If there is an 85% probability of a Democratic takeover of the House, then it is an almost certainty that Maxine Waters will assume the chairmanship of the House Financial Services Committee (HFSC). She can not only rearrange the seats on various subcommittees but also sets the agenda. The so-called bright spots are very few—such as Menefee possibly replacing Green or Gonzalez for reelection—these can only provide a certain degree of balance, but they won't change the fundamental issue of who wields the gavel.
The Senate becomes the remaining critical battleground, but the situation worsened further last night.
In the Illinois primary, Juliana Stratton defeated Raja Krishnamoorthi. Combining this with the Stand with Crypto (SWC) score and the fact that Fairshake once spent $7 million opposing her, it can be reasonably inferred that Stratton aligns with the firmly anti-crypto camp.

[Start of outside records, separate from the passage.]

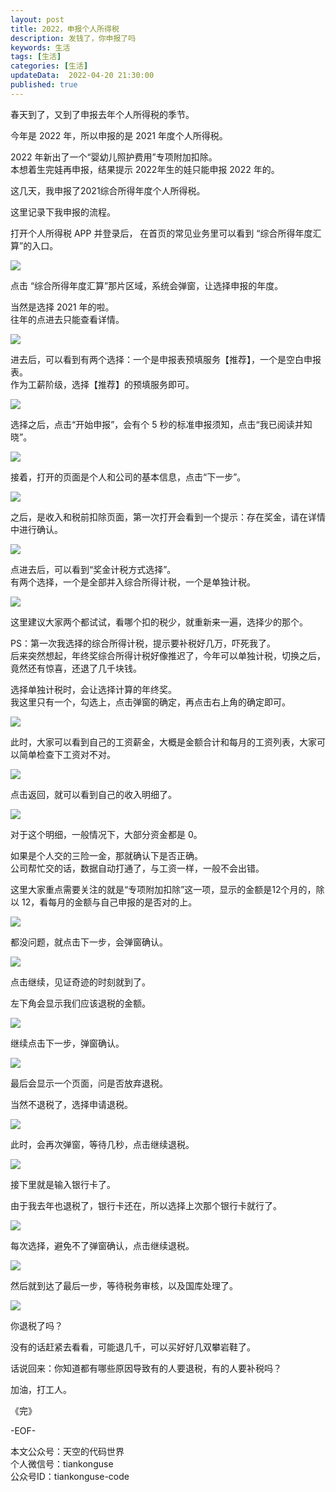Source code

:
 ```yaml
---   
layout: post  
title: 2022，申报个人所得税      
description: 发钱了，你申报了吗         
keywords: 生活  
tags: [生活]    
categories: [生活]  
updateData:  2022-04-20 21:30:00  
published: true  
---  
```



春天到了，又到了申报去年个人所得税的季节。  
 

今年是 2022 年，所以申报的是 2021 年度个人所得税。  


2022 年新出了一个“婴幼儿照护费用”专项附加扣除。  
本想着生完娃再申报，结果提示 2022年生的娃只能申报 2022 年的。   


这几天，我申报了2021综合所得年度个人所得税。  


这里记录下我申报的流程。  


打开个人所得税 APP 并登录后， 在首页的常见业务里可以看到 “综合所得年度汇算”的入口。  


![](https://res2022.tiankonguse.com/images/2022/04/20/001.png)


点击 “综合所得年度汇算”那片区域，系统会弹窗，让选择申报的年度。  


当然是选择 2021 年的啦。  
往年的点进去只能查看详情。  


![](https://res2022.tiankonguse.com/images/2022/04/20/001-5.png)


进去后，可以看到有两个选择：一个是申报表预填服务【推荐】，一个是空白申报表。  
作为工薪阶级，选择【推荐】的预填服务即可。  


![](https://res2022.tiankonguse.com/images/2022/04/20/002.png)


选择之后，点击“开始申报”，会有个 5 秒的标准申报须知，点击“我已阅读并知晓”。  


![](https://res2022.tiankonguse.com/images/2022/04/20/003.png)


接着，打开的页面是个人和公司的基本信息，点击“下一步”。  


![](https://res2022.tiankonguse.com/images/2022/04/20/004.png)


之后，是收入和税前扣除页面，第一次打开会看到一个提示：存在奖金，请在详情中进行确认。  


![](https://res2022.tiankonguse.com/images/2022/04/20/005.png)


点进去后，可以看到“奖金计税方式选择”。  
有两个选择，一个是全部并入综合所得计税，一个是单独计税。  


![](https://res2022.tiankonguse.com/images/2022/04/20/006.png)


这里建议大家两个都试试，看哪个扣的税少，就重新来一遍，选择少的那个。  


PS：第一次我选择的综合所得计税，提示要补税好几万，吓死我了。  
后来突然想起，年终奖综合所得计税好像推迟了，今年可以单独计税，切换之后，竟然还有惊喜，还退了几千块钱。  


选择单独计税时，会让选择计算的年终奖。  
我这里只有一个，勾选上，点击弹窗的确定，再点击右上角的确定即可。  


![](https://res2022.tiankonguse.com/images/2022/04/20/007.png)


此时，大家可以看到自己的工资薪金，大概是金额合计和每月的工资列表，大家可以简单检查下工资对不对。  


![](https://res2022.tiankonguse.com/images/2022/04/20/008.png)


点击返回，就可以看到自己的收入明细了。  


![](https://res2022.tiankonguse.com/images/2022/04/20/009.png)



对于这个明细，一般情况下，大部分资金都是 0。  


如果是个人交的三险一金，那就确认下是否正确。  
公司帮忙交的话，数据自动打通了，与工资一样，一般不会出错。  


这里大家重点需要关注的就是“专项附加扣除”这一项，显示的金额是12个月的，除以 12，看每月的金额与自己申报的是否对的上。  



![](https://res2022.tiankonguse.com/images/2022/04/20/010.png)


都没问题，就点击下一步，会弹窗确认。  


![](https://res2022.tiankonguse.com/images/2022/04/20/011.png)


点击继续，见证奇迹的时刻就到了。  


左下角会显示我们应该退税的金额。  


![](https://res2022.tiankonguse.com/images/2022/04/20/012.png)


继续点击下一步，弹窗确认。  


![](https://res2022.tiankonguse.com/images/2022/04/20/013.png)


最后会显示一个页面，问是否放弃退税。  


当然不退税了，选择申请退税。  


![](https://res2022.tiankonguse.com/images/2022/04/20/014.png)


此时，会再次弹窗，等待几秒，点击继续退税。  


![](https://res2022.tiankonguse.com/images/2022/04/20/015.png)


接下里就是输入银行卡了。  


由于我去年也退税了，银行卡还在，所以选择上次那个银行卡就行了。  


![](https://res2022.tiankonguse.com/images/2022/04/20/016.png)


每次选择，避免不了弹窗确认，点击继续退税。  


![](https://res2022.tiankonguse.com/images/2022/04/20/017.png)


然后就到达了最后一步，等待税务审核，以及国库处理了。  


![](https://res2022.tiankonguse.com/images/2022/04/20/018.png)



你退税了吗？  


没有的话赶紧去看看，可能退几千，可以买好好几双攀岩鞋了。  


话说回来：你知道都有哪些原因导致有的人要退税，有的人要补税吗？  


加油，打工人。  


《完》  


-EOF-  



本文公众号：天空的代码世界  
个人微信号：tiankonguse  
公众号ID：tiankonguse-code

More frustrating is the overall structure: there are actually pro-crypto Democrats. About 47% of Democratic lawmakers in both chambers have supported the GENIUS Act, and in the House, 37% have backed the CLARITY Act. The issue, however, lies in the fact that the fate of the bills does not rest on a full chamber vote.
What truly determines fate is the committee stage. And when it comes to committee votes on market structure, it is nearly all along party lines. The existing support has not translated into actual influence in the key decision-making arena.
Crypto was not supposed to become such a highly partisan issue. There are indeed Democrats who support crypto—just not in positions of power.
This data dashboard is still a work in progress, and I will continue to update it in the coming weeks and months. But even in the current state of incomplete data, the overall picture is quite clear: the House will likely be a hurdle, leaving the Senate as the real focus of attention.